As decoder said. There's no different method from other crashes that occur in the wild (and not on treeherder). And it depends on the bug.

Comment 10

[Benjamin VanderSloot [:bvandersloot]]

Attachment: Bug 1876275 - Improve URI-list matching algorithm for performance - r=nika!,#anti-tracking!

Comment 11

[Benjamin VanderSloot [:bvandersloot]]

Attachment: sec-approval request

sec approval request was in the wrong text box.
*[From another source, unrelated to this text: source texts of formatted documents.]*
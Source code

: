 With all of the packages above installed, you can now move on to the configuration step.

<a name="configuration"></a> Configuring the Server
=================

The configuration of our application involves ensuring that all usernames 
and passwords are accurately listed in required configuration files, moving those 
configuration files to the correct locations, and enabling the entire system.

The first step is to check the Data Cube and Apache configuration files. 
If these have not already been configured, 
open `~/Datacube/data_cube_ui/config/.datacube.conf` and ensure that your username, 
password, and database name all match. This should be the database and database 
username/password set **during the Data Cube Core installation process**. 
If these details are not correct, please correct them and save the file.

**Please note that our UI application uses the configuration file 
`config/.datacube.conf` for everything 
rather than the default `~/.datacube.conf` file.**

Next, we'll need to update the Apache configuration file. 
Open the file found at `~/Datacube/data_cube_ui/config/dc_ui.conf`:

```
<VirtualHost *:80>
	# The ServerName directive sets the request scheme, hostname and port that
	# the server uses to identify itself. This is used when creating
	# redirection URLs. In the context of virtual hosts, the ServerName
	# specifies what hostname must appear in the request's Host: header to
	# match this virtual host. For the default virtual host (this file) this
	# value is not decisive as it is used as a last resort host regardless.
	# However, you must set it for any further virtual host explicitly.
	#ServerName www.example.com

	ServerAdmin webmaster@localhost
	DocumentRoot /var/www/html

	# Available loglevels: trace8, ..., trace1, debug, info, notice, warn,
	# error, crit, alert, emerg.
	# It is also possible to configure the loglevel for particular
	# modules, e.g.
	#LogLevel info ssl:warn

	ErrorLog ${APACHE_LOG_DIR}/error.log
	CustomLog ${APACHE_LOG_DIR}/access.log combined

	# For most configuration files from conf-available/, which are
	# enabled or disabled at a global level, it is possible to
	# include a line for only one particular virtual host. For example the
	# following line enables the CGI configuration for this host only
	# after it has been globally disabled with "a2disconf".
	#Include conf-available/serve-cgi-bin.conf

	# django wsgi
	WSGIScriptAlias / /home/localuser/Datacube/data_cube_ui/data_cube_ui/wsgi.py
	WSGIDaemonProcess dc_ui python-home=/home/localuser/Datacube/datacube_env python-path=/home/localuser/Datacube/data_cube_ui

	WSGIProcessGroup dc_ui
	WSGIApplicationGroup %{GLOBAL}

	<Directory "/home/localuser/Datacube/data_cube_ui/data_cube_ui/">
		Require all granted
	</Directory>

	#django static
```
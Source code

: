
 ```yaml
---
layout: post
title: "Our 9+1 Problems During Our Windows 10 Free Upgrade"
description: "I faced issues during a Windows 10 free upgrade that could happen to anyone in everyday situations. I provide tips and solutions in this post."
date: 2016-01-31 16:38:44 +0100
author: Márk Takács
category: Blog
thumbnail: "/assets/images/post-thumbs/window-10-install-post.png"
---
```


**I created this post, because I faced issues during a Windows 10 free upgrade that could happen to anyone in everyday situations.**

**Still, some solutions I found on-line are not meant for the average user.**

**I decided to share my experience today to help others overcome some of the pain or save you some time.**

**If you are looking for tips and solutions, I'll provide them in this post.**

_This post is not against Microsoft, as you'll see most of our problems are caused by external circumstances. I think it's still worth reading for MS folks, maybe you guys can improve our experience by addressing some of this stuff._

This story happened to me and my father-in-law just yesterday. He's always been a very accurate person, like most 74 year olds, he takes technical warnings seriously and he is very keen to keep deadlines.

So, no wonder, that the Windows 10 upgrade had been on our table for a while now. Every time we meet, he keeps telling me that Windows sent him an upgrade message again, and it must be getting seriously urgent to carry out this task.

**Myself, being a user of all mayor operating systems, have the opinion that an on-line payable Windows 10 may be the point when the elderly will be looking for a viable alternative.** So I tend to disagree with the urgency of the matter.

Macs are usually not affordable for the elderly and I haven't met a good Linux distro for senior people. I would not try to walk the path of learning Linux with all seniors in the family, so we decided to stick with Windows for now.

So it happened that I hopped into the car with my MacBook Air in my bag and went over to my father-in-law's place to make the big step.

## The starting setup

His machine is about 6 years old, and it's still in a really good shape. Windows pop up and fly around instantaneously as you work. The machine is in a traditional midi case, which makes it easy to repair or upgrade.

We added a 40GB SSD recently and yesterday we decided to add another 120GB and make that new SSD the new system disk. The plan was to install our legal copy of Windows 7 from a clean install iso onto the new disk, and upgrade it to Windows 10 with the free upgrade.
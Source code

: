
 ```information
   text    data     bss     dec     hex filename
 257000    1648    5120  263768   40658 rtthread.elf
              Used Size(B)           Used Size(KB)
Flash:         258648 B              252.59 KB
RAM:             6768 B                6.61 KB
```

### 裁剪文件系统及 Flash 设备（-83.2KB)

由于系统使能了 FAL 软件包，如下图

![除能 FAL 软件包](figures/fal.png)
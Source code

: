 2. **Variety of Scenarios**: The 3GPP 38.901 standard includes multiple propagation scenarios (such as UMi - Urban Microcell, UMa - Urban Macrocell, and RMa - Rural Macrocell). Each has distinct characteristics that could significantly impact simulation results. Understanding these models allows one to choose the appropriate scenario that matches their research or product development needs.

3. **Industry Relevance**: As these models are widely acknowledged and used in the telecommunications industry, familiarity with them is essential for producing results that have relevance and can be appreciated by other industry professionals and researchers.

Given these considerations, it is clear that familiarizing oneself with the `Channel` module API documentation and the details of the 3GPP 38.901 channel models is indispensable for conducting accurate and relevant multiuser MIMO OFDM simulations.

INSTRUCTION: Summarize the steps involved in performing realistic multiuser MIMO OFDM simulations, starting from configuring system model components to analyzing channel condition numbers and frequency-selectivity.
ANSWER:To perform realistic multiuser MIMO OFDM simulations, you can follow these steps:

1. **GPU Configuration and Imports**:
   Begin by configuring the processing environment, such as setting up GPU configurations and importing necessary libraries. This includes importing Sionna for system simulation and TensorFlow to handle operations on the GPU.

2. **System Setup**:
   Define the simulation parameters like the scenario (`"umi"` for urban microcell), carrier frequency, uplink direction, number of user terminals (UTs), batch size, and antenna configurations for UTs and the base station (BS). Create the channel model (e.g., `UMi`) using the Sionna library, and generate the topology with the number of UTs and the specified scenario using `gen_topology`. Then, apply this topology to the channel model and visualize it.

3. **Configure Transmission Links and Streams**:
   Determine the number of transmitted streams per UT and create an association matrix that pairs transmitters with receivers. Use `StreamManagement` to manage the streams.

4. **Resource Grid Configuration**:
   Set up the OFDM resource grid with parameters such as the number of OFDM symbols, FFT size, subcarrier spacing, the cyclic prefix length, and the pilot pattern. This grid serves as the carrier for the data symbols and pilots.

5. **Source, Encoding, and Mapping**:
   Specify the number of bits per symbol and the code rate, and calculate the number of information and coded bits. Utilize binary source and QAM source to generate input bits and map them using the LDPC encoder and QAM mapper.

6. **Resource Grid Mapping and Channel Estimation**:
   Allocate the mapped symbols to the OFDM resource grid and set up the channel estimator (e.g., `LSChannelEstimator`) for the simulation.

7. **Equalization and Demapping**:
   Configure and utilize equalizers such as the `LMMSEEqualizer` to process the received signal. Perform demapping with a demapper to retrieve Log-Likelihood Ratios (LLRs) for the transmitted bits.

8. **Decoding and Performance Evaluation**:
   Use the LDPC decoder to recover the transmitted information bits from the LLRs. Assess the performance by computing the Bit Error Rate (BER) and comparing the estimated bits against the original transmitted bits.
Whoops!

Comment 12

[Benjamin VanderSloot [:bvandersloot]]

Comment on attachment 9375988 [details]
sec-approval request

--

Comment 13

[Benjamin VanderSloot [:bvandersloot]]

Attachment: sec-approval request

Comment 14

[Tom Ritter [:tjr] (OOTO Oct 18-26)]

Comment on attachment 9373482 [details]
Bug 1876275 - Improve URI-list matching algorithm for performance - r=nika!,#anti-tracking!

Approved to land and uplift

Comment 15

[Benjamin VanderSloot [:bvandersloot]]

Attachment: Bug 1876275 - Improve URI-list matching algorithm for performance - r=nika!,#anti-tracking!

Original Revision: https://phabricator.services.mozilla.com/D198945

Comment 16

[Benjamin VanderSloot [:bvandersloot]]

Attachment: Bug 1876275 - Improve URI-list matching algorithm for performance - r=nika!,#anti-tracking!

Original Revision: https://phabricator.services.mozilla.com/D198945

Comment 17

[Pascal Chevrel:pascalc]

Benjamin, Is this going to land on mozilla-central this cycle? Also, I see you asked for a beta uplift but didn't fill in the uplift request form, could you do it please? Thanks.

Comment 18

[Phabricator Automation]

Uplift Approval Request

• String changes made/needed: no
• Is Android affected?: yes
• Explanation of risk level: minimal, the change is very small and 1-to-1 functional
• Fix verified in Nightly: no
• User impact if declined: continued security issue
• Code covered by automated testing: yes
• Risk associated with taking this patch: This is commonly used code so any unexpected corner cases also not covered by automatic testing would be bugs.
• Needs manual QE test: no
• Steps to reproduce for manual QE testing: n/a

Comment 19

[Phabricator Automation]

Uplift Approval Request

• Explanation of risk level: minimal, the change is very small and 1-to-1 functional
• Code covered by automated testing: yes
• Fix verified in Nightly: no
• User impact if declined: continued security issue
• Risk associated with taking this patch: This is commonly used code so any unexpected corner cases also not covered by automatic testing would be bugs.
• Needs manual QE test: no
• Steps to reproduce for manual QE testing: n/a
• String changes made/needed: no
• Is Android affected?: yes

Comment 20

[Benjamin VanderSloot [:bvandersloot]]

Requested! Sorry- didn't realize I missed a step while trying out the new Lando uplift request process.

Comment 21

[Pascal Chevrel:pascalc]

Thanks for the uplift requests, this needs to land on mozilla-central first before we fix it on older branches though.

Comment 22

[Benjamin VanderSloot [:bvandersloot]]

I'll be landing via https://phabricator.services.mozilla.com/D200633 to keep this subtle and NI :pascalc once that is landed.

Comment 23

[Benjamin VanderSloot [:bvandersloot]]

This change is now in mozilla-central: https://hg.mozilla.org/mozilla-central/rev/d8e90bb252ae

Comment 24

[Pulsebot]

https://hg.mozilla.org/releases/mozilla-beta/rev/a55f4e64f3a7

Comment 25

[Pulsebot]

https://hg.mozilla.org/releases/mozilla-esr115/rev/8e36f4a392a6

Comment 26

[Benjamin VanderSloot [:bvandersloot]]

Closed via Bug 1876275, and all uplifts complete.

Comment 27

[Andrew McCreight [:mccr8]]

See comment 8. This ended up being a string view UAF kind of thing despite being reported as a bounds issue.